When Merlin’s daughter was little she had a tick where she would say ”Myes” [sic], like a flouncy fancy duchess and they use it to this day. Marlo says ”No” in a way that John finds completely endearing. She said it when she was little and she says it still in a way you can’t imitate, like a pigeon cooing.

Merlin's daughter's birthday (RL312)

Merlin’s daughter’s birthday is very near Halloween. They had a 6-girl sleepover for her birthday and Merlin finally got a little break from that. He savors not having stuff to do, because there is always so much stuff to do.

Ken Jennings refusing to eat at John’s house (RL312)

John and his daughter had pumpkin pie for breakfast and she was savoring it by taking little teeny bites and chewing it for a long time.

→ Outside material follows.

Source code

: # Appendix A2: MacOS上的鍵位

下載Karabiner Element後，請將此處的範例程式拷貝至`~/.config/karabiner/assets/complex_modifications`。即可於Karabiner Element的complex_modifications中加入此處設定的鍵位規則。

He explained to her what ”savor” meant, it is like ”save”, but in the love room inside your head.

John has Ken Jennings over once a week. During the entire eight years they have known each other, Ken has refused all beverage and all sustenance whenever he came to John’s house with the exception of a huge 5 pound bin of Utz Party Mix (actually it is 43 oz, 2.7 pounds, 1.2 kg) that somebody had left after a party. John told Ken that he has never touched that stuff and Ken put if over by his chair and he will eat Utz Party Mix and have a glass of water, but he will not have any other food.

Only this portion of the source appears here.